▸ **Records shown**:
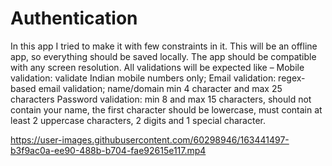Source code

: # Authentication

In this app I tried to make it with few constraints in it.
This will be an offline app, so everything should be saved locally.
The app should be compatible with any screen resolution.
All validations will be expected like – Mobile validation: validate Indian mobile numbers only;
Email validation: regex-based email validation; name/domain min 4 character and max 25 characters
Password validation: min 8 and max 15 characters, should not contain your name, the first character
should be lowercase, must contain at least 2 uppercase characters, 2 digits and 1 special character.


https://user-images.githubusercontent.com/60298946/163441497-b3f9ac0a-ee90-488b-b704-fae92615e117.mp4

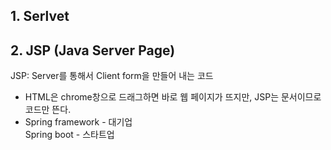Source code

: ## 1. Serlvet


## 2. JSP (Java Server Page)

JSP: Server를 통해서 Client form을 만들어 내는 코드
- HTML은 chrome창으로 드래그하면 바로 웹 페이지가 뜨지만, JSP는 문서이므로 코드만 뜬다.  
- Spring framework - 대기업  
  Spring boot - 스타트업
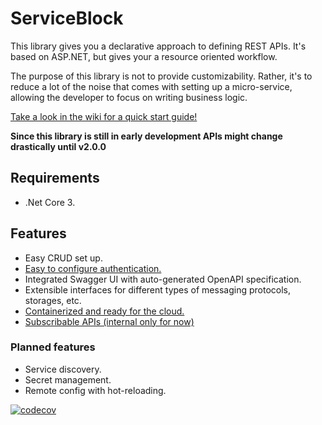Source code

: # ServiceBlock

This library gives you a declarative approach to defining REST APIs. It's based on ASP.NET, but gives your a resource oriented workflow.

The purpose of this library is not to provide customizability.
Rather, it's to reduce a lot of the noise that comes with setting up a micro-service, allowing the developer to focus on writing business logic.

[Take a look in the wiki for a quick start guide!](https://github.com/TheSimpleZ/ServiceBlock/wiki)

**Since this library is still in early development APIs might change drastically until v2.0.0**

## Requirements

-   .Net Core 3.

## Features

-   Easy CRUD set up.
-   [Easy to configure authentication.](https://github.com/TheSimpleZ/ServiceBlock/wiki/Authentication)
-   Integrated Swagger UI with auto-generated OpenAPI specification.
-   Extensible interfaces for different types of messaging protocols, storages, etc.
-   [Containerized and ready for the cloud.](https://github.com/TheSimpleZ/ServiceBlock/wiki/Deployment)
-   [Subscribable APIs (internal only for now)](https://github.com/TheSimpleZ/ServiceBlock/wiki/ResourceEventListeners)

### Planned features

-   Service discovery.
-   Secret management.
-   Remote config with hot-reloading.

[![codecov](https://codecov.io/gh/TheSimpleZ/ServiceBlock/branch/master/graph/badge.svg)](https://codecov.io/gh/TheSimpleZ/ServiceBlock)
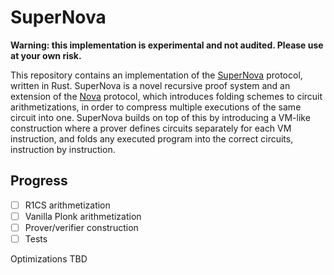 # SuperNova

**Warning: this implementation is experimental and not audited. Please use at your own risk.**

This repository contains an implementation of the [SuperNova](https://eprint.iacr.org/2022/1758) protocol, written in Rust. SuperNova is a novel recursive proof system and an extension of the [Nova](https://eprint.iacr.org/2021/370) protocol, which introduces folding schemes to circuit arithmetizations, in order to compress multiple executions of the same circuit into one. SuperNova builds on top of this by introducing a VM-like construction where a prover defines circuits separately for each VM instruction, and folds any executed program into the correct circuits, instruction by instruction.

## Progress

- [ ] R1CS arithmetization
- [ ] Vanilla Plonk arithmetization
- [ ] Prover/verifier construction
- [ ] Tests

Optimizations TBD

▸ **Task to complete**:
Send back the listing exactly as it stands. Do not include the pictures.

▸ **Finished task**:
Source code

: # Authentication

In this app I tried to make it with few constraints in it.
This will be an offline app, so everything should be saved locally.
The app should be compatible with any screen resolution.
All validations will be expected like – Mobile validation: validate Indian mobile numbers only;
Email validation: regex-based email validation; name/domain min 4 character and max 25 characters
Password validation: min 8 and max 15 characters, should not contain your name, the first character
should be lowercase, must contain at least 2 uppercase characters, 2 digits and 1 special character.


https://user-images.githubusercontent.com/60298946/163441497-b3f9ac0a-ee90-488b-b704-fae92615e117.mp4

Source code

: ## 1. Serlvet


## 2. JSP (Java Server Page)

JSP: Server를 통해서 Client form을 만들어 내는 코드
- HTML은 chrome창으로 드래그하면 바로 웹 페이지가 뜨지만, JSP는 문서이므로 코드만 뜬다.  
- Spring framework - 대기업  
  Spring boot - 스타트업
Source code

: # ServiceBlock

This library gives you a declarative approach to defining REST APIs. It's based on ASP.NET, but gives your a resource oriented workflow.

The purpose of this library is not to provide customizability.
Rather, it's to reduce a lot of the noise that comes with setting up a micro-service, allowing the developer to focus on writing business logic.

[Take a look in the wiki for a quick start guide!](https://github.com/TheSimpleZ/ServiceBlock/wiki)

**Since this library is still in early development APIs might change drastically until v2.0.0**

## Requirements

-   .Net Core 3.

## Features

-   Easy CRUD set up.
-   [Easy to configure authentication.](https://github.com/TheSimpleZ/ServiceBlock/wiki/Authentication)
-   Integrated Swagger UI with auto-generated OpenAPI specification.
-   Extensible interfaces for different types of messaging protocols, storages, etc.
-   [Containerized and ready for the cloud.](https://github.com/TheSimpleZ/ServiceBlock/wiki/Deployment)
-   [Subscribable APIs (internal only for now)](https://github.com/TheSimpleZ/ServiceBlock/wiki/ResourceEventListeners)

### Planned features

-   Service discovery.
-   Secret management.
-   Remote config with hot-reloading.

[![codecov](https://codecov.io/gh/TheSimpleZ/ServiceBlock/branch/master/graph/badge.svg)](https://codecov.io/gh/TheSimpleZ/ServiceBlock)
 # SuperNova

**Warning: this implementation is experimental and not audited. Please use at your own risk.**

This repository contains an implementation of the [SuperNova](https://eprint.iacr.org/2022/1758) protocol, written in Rust. SuperNova is a novel recursive proof system and an extension of the [Nova](https://eprint.iacr.org/2021/370) protocol, which introduces folding schemes to circuit arithmetizations, in order to compress multiple executions of the same circuit into one. SuperNova builds on top of this by introducing a VM-like construction where a prover defines circuits separately for each VM instruction, and folds any executed program into the correct circuits, instruction by instruction.

## Progress

- [ ] R1CS arithmetization
- [ ] Vanilla Plonk arithmetization
- [ ] Prover/verifier construction
- [ ] Tests

Optimizations TBD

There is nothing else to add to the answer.